Really depends on the hull. But,
I would want a min 40 up to 70 hp to cross bays, make long runs and for hole shot in TX.


----------



## JohnG (Jan 7, 2018)

Stevie said:


> Really depends on the hull. But,
> I would want a min 40 up to 70 hp to cross bays, make long runs and for hole shot in TX.


Thanks Steve. This would be a East Cape Glide..


----------



## Stevie (Jun 27, 2017)

JohnG said:


> Thanks Steve. This would be a East Cape Glide..


I seriously looked at the Glide about 4 years ago. EC made a lot of them w/o trim tabs. I would want tabs in TX for sure. Not sure if the Glide can handle a jack plate-- probably don't want the extra weight or setback. The Glide is a very good riding boat for it's class -- to me drier and more seaworthy than a Glades Skiff. The Glide poles very easily. When I fished out of one in Brownsville, we crossed the bay ok on a fairly calm day, but only ran 23-24 mph (I think that was the 20 hp Suzuki), 2 guys / 200 lbs each. I would not want to fish the Glide with more than 2 anglers. I found that you can't jump on plane unless in deep water (18" to 2 feet)-- but very easy to pole in and out of areas. To me, the Glide seems like a 2nd boat for TX ( due to limited range on speed and not a boat you want to run in rough weather). I would much rather fish a stripped down Caimen than a Glide in TX.

For your $20-22k budget you also might find an old 16 Whipray with a jack plate and a 40/50hp.
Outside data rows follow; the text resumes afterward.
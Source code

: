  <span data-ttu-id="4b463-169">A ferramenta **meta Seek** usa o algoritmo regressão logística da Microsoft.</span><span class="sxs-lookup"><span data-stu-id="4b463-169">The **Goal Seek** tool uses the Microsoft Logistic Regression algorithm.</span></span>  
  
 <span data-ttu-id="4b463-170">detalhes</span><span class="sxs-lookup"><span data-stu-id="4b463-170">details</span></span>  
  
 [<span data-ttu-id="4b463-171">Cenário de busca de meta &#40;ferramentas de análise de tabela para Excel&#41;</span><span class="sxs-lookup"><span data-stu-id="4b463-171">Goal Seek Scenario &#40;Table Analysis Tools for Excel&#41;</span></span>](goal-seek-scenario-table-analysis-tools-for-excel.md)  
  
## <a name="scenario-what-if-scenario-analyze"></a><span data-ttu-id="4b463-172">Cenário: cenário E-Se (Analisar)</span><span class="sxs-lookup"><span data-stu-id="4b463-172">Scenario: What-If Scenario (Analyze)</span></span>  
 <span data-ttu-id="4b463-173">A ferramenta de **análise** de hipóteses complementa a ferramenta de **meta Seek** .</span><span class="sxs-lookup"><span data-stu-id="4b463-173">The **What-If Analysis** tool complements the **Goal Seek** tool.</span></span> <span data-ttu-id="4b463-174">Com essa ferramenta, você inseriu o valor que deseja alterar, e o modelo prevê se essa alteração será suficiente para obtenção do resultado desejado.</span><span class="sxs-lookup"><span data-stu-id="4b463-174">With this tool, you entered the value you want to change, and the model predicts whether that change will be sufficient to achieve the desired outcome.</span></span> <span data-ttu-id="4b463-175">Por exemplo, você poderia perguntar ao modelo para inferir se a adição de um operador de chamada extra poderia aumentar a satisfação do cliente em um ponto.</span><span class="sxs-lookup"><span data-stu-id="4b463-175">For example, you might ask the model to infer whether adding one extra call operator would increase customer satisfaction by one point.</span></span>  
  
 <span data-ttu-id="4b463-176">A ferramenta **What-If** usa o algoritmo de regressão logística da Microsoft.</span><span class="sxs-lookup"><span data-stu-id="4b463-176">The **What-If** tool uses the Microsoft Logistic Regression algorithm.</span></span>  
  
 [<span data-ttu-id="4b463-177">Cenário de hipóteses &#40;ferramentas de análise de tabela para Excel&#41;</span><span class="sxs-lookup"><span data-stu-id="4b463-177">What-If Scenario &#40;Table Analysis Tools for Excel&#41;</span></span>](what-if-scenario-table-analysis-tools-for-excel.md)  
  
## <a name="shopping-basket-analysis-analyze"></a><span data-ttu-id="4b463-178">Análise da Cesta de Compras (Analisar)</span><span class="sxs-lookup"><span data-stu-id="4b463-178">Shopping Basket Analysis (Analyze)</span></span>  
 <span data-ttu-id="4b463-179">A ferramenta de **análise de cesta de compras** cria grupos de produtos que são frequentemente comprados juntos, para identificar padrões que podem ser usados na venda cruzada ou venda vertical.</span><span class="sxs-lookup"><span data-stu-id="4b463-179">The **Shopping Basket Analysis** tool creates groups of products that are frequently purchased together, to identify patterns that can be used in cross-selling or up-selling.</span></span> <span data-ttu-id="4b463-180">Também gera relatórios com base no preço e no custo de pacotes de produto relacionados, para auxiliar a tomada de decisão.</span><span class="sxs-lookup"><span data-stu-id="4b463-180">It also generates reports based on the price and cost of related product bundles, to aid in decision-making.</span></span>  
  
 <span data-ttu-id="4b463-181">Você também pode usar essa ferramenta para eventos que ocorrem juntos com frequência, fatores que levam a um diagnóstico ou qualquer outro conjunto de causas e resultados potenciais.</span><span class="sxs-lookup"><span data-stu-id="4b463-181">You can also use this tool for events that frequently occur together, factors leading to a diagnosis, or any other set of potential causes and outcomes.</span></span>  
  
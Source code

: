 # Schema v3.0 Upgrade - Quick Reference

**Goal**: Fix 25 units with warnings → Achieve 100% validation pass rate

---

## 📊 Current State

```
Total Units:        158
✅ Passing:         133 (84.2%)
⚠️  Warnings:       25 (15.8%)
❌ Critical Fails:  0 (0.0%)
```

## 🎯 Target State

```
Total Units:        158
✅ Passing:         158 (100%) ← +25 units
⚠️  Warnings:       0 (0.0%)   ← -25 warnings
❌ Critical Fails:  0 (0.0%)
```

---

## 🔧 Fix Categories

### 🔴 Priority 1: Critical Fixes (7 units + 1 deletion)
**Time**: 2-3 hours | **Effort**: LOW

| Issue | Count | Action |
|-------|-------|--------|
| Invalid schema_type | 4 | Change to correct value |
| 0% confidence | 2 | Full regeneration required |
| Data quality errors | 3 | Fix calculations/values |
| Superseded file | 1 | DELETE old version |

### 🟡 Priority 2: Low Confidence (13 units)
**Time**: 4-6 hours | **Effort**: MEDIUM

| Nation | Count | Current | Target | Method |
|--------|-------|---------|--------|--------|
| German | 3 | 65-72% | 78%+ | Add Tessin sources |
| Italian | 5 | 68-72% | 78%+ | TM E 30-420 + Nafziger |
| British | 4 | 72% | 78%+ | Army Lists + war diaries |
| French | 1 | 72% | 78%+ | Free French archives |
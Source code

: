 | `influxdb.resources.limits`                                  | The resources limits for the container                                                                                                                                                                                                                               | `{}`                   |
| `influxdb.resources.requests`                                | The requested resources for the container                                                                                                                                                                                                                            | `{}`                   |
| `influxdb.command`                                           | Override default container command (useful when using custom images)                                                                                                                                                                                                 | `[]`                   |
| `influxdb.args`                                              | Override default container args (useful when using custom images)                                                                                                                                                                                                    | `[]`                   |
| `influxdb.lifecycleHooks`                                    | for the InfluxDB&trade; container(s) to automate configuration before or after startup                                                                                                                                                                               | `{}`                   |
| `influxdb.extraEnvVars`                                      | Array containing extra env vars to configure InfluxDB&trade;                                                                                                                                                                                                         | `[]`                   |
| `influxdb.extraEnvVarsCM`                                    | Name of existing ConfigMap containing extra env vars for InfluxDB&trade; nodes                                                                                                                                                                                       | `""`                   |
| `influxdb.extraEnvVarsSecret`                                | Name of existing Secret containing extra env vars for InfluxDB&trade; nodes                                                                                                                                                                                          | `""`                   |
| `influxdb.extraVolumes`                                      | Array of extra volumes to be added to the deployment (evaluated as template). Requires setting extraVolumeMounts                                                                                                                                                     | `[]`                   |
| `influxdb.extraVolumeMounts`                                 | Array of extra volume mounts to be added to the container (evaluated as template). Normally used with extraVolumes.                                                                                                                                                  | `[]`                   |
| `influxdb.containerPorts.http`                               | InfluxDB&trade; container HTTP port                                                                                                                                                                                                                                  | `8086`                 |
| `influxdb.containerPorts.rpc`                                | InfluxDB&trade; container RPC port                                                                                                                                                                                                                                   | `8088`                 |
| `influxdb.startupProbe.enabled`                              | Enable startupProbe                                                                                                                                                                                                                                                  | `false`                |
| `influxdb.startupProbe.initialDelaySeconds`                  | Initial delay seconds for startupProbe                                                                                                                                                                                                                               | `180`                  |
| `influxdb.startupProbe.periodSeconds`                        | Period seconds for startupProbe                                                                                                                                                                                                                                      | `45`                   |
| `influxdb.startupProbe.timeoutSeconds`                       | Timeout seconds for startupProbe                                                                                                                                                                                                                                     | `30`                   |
You should also look at the Spear skiff with tunnel, which would run ok with a 30 hp--sometimes used ones appear. If you put a short shaft 50 Tohatsu tiller on the Glasser 16.8 boat listed (it has a jack plate), on paper that could be nice TX boat (you REALLY have to sea trial and pole it to find out). The 60 Mercury that's on the Glasser weighs 260-269 lbs vs 209 for the 50 Tohatsu.


----------



## TGlidden (May 24, 2013)

Should be fine, I run 25’s on a Glades Skiff and 16 Waterman out of Rockport all the time. If you are going to run lower horsepower I’d keep the rigging simple (lighter so less to push).


----------



## Tx_Whipray (Sep 4, 2015)

Stevie pretty much hit exactly what I would have said, but I will add my cousin recently bought a Glide that had originally been ordered with the Suzuki 20, and the previous owner repowered it with a 30 ETEC before the break in period was even done on the Suzuki.


----------